Un análisis de fuentes médicas y académicas detalla las diferencias entre cereales integrales y refinados, y su impacto en la salud.
Los granos y cereales integrales, como el trigo integral, la avena, el arroz integral, la quinoa y el farro, contienen fibra, vitaminas, minerales y fitonutrientes. Según la Mayo Clinic y especialistas de la Cleveland Clinic, su consumo habitual se asocia con una reducción del riesgo de enfermedades crónicas como diabetes tipo 2, obesidad, patologías cardíacas y ciertos tipos de cáncer. También favorecen el control del peso, la regulación del colesterol y la presión arterial, y mejoran la salud intestinal.
A diferencia de los refinados, los integrales conservan el salvado, el endospermo y el germen de la semilla. National Geographic señala que el consumo de granos refinados se expandió hace unos 150 años tras la invención del molino de rodillos.
La profesora Joanne Slavin, de la Universidad de Minnesota, afirmó que la mayoría de las personas consume menos de la cantidad recomendada de cereales integrales. Expertos consultados por National Geographic indicaron que algunos nutrientes, como tiamina, otras vitaminas del grupo B y hierro, se reponen en productos enriquecidos, pero no todos.
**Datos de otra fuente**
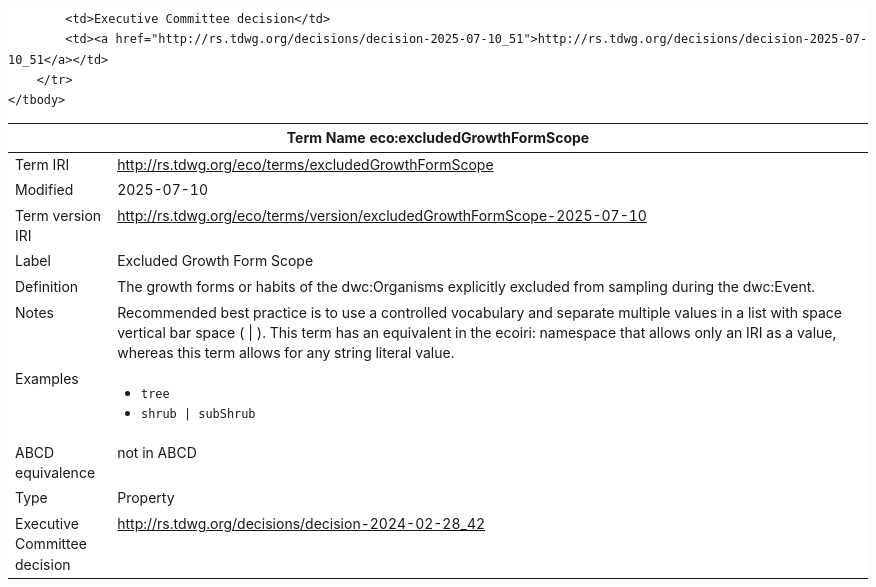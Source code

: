 			<td>Executive Committee decision</td>
			<td><a href="http://rs.tdwg.org/decisions/decision-2025-07-10_51">http://rs.tdwg.org/decisions/decision-2025-07-10_51</a></td>
		</tr>
	</tbody>
</table>

<table>
	<thead>
		<tr>
			<th colspan="2"><a id="eco_excludedGrowthFormScope"></a>Term Name  eco:excludedGrowthFormScope</th>
		</tr>
	</thead>
	<tbody>
		<tr>
			<td>Term IRI</td>
			<td><a href="http://rs.tdwg.org/eco/terms/excludedGrowthFormScope">http://rs.tdwg.org/eco/terms/excludedGrowthFormScope</a></td>
		</tr>
		<tr>
			<td>Modified</td>
			<td>2025-07-10</td>
		</tr>
		<tr>
			<td>Term version IRI</td>
			<td><a href="http://rs.tdwg.org/eco/terms/version/excludedGrowthFormScope-2025-07-10">http://rs.tdwg.org/eco/terms/version/excludedGrowthFormScope-2025-07-10</a></td>
		</tr>
		<tr>
			<td>Label</td>
			<td>Excluded Growth Form Scope</td>
		</tr>
		<tr>
			<td>Definition</td>
			<td>The growth forms or habits of the dwc:Organisms explicitly excluded from sampling during the dwc:Event.</td>
		</tr>
		<tr>
			<td>Notes</td>
			<td>Recommended best practice is to use a controlled vocabulary and separate multiple values in a list with space vertical bar space ( | ). This term has an equivalent in the ecoiri: namespace that allows only an IRI as a value, whereas this term allows for any string literal value.</td>
		</tr>
		<tr>
			<td>Examples</td>
			<td><ul class="list-group list-group-flush">
  <li class="list-group-item"><code>tree</code></li>
  <li class="list-group-item"><code>shrub | subShrub</code></li>
</ul></td>
		</tr>
		<tr>
			<td>ABCD equivalence</td>
			<td>not in ABCD</td>
		</tr>
		<tr>
			<td>Type</td>
			<td>Property</td>
		</tr>
		<tr>
			<td>Executive Committee decision</td>
			<td><a href="http://rs.tdwg.org/decisions/decision-2024-02-28_42">http://rs.tdwg.org/decisions/decision-2024-02-28_42</a></td>
		</tr>
		<tr>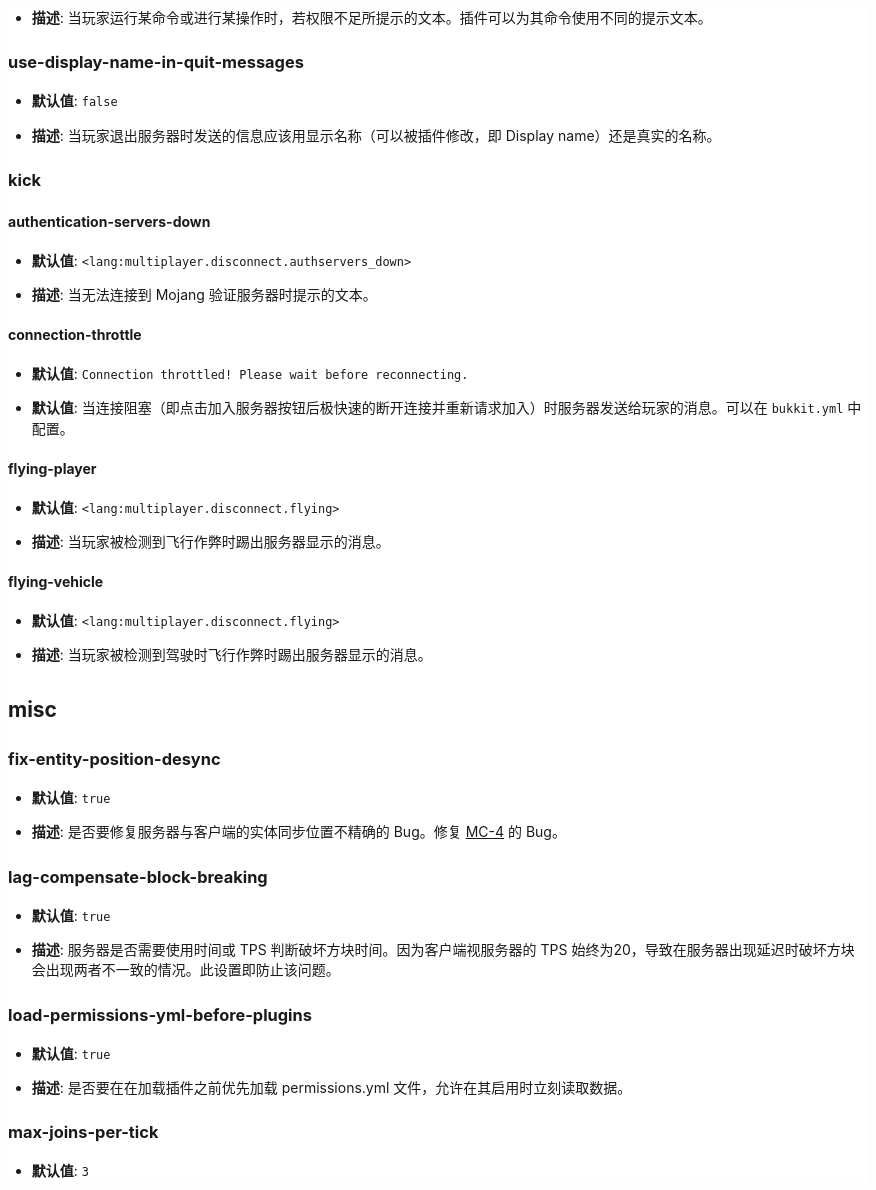 - **描述**: 当玩家运行某命令或进行某操作时，若权限不足所提示的文本。插件可以为其命令使用不同的提示文本。

### use-display-name-in-quit-messages

- **默认值**: `false`

- **描述**: 当玩家退出服务器时发送的信息应该用显示名称（可以被插件修改，即 Display name）还是真实的名称。

### kick

#### authentication-servers-down

- **默认值**: `<lang:multiplayer.disconnect.authservers_down>`

- **描述**: 当无法连接到 Mojang 验证服务器时提示的文本。

#### connection-throttle

- **默认值**: `Connection throttled! Please wait before reconnecting.`

- **默认值**: 当连接阻塞（即点击加入服务器按钮后极快速的断开连接并重新请求加入）时服务器发送给玩家的消息。可以在 `bukkit.yml` 中配置。

#### flying-player

- **默认值**: `<lang:multiplayer.disconnect.flying>`

- **描述**: 当玩家被检测到飞行作弊时踢出服务器显示的消息。

#### flying-vehicle

- **默认值**: `<lang:multiplayer.disconnect.flying>`

- **描述**: 当玩家被检测到驾驶时飞行作弊时踢出服务器显示的消息。

## misc

### fix-entity-position-desync

- **默认值**: `true`

- **描述**: 是否要修复服务器与客户端的实体同步位置不精确的 Bug。修复 [MC-4](https://bugs.mojang.com/browse/MC-4) 的 Bug。

### lag-compensate-block-breaking

- **默认值**: `true`

- **描述**: 服务器是否需要使用时间或 TPS 判断破坏方块时间。因为客户端视服务器的 TPS 始终为20，导致在服务器出现延迟时破坏方块会出现两者不一致的情况。此设置即防止该问题。

### load-permissions-yml-before-plugins

- **默认值**: `true`

- **描述**: 是否要在在加载插件之前优先加载 permissions.yml 文件，允许在其启用时立刻读取数据。

### max-joins-per-tick

- **默认值**: `3`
Slavin declaró a la revista: “Hay muchas cosas que no se reponen, como los fitonutrientes, el potasio y el magnesio”.
La pérdida de fibra es una de las diferencias más marcadas. National Geographic informó que una taza de granos de maíz frescos aporta tres gramos de fibra, mientras que una taza de copos de maíz hechos con harina refinada no llega a un gramo. La pasta integral tiene más del doble de fibra que la común. Según un estudio, las dietas ricas en fibra se asocian con un riesgo entre 15% y 30% menor de cardiopatía coronaria, accidente cerebrovascular, diabetes tipo 2, estreñimiento y cáncer colorrectal. Slavin sostuvo que “la fibra beneficia a lo largo de todo el tracto digestivo”.
Mayo Clinic atribuye a los cereales integrales beneficios sobre el colesterol, el peso, la presión arterial y la sensación de saciedad. Cleveland Clinic agregó que un plan alimentario rico en cereales integrales puede favorecer la salud intestinal, ayudar a evitar el aumento de peso y mejorar la sensibilidad a la insulina. La dietista Erin Rossi recomendó: “Optar por cereales integrales y evitar los refinados”.
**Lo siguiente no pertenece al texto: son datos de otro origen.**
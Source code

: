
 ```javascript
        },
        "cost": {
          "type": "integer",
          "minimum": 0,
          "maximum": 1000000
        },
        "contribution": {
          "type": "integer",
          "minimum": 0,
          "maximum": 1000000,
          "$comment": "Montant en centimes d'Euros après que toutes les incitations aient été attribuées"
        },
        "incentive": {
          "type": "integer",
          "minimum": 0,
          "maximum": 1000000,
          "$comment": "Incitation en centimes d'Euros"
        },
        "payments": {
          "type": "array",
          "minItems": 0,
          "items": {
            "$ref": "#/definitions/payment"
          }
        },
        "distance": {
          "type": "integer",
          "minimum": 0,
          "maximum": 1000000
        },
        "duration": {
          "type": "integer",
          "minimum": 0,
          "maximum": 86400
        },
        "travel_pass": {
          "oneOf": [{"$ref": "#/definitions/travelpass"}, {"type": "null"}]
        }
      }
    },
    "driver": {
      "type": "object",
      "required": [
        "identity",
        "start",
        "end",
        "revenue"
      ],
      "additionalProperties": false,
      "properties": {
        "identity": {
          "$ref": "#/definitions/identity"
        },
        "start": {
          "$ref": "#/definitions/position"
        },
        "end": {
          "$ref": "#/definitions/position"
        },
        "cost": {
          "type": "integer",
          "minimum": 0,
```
Un análisis de la School of Public Health de Harvard señaló que las semillas enteras conservan micronutrientes como magnesio, selenio, hierro y vitaminas del grupo B, que se pierden en el refinado. También contienen fitoquímicos como lignanos y ácidos fenólicos, asociados con efectos antiinflamatorios. La casa de estudios citó un meta-análisis con datos de más de 786.000 personas que encontró una menor mortalidad por cualquier causa y por enfermedades cardiovasculares y cáncer en quienes consumen más granos enteros.
Expertos destacaron que los granos simples e intactos, como avena cortada, cebada y quinua, suelen reunir integridad del grano, alto contenido de fibra y bajo índice glucémico. Thomas Wolever, profesor emérito de la Universidad de Toronto, explicó que las dietas con bajo índice glucémico “se asocian con un menor riesgo de desarrollar diabetes tipo 2”. Wolever sostuvo que el índice glucémico puede subir entre 25% y 35% cuando los granos integrales de avena se trituran para hacer copos.
Cleveland Clinic destacó a la avena, arroz no blanco, pan integral, pasta integral, galletitas saladas integrales, quinoa, cebada, centeno y trigo sarraceno entre las opciones disponibles. Según estudios citados por esa institución, la avena parece ser el mejor cereal integral para reducir el colesterol.
Para identificar cereales integrales en el supermercado, Mayo Clinic recomendó que la palabra “integral” aparezca al comienzo de la lista de ingredientes. Cleveland Clinic aconsejó evitar productos que incluyan las palabras “enriquecido” o “refinado”. La dietista Deborah Murphy declaró a National Geographic: “Las etiquetas resultan confusas para los consumidores”.
Las recomendaciones prácticas incluyen cambiar arroz blanco por arroz integral, arroz silvestre, cebada o trigo burgol, y probar granos como farro, mijo o trigo sarraceno.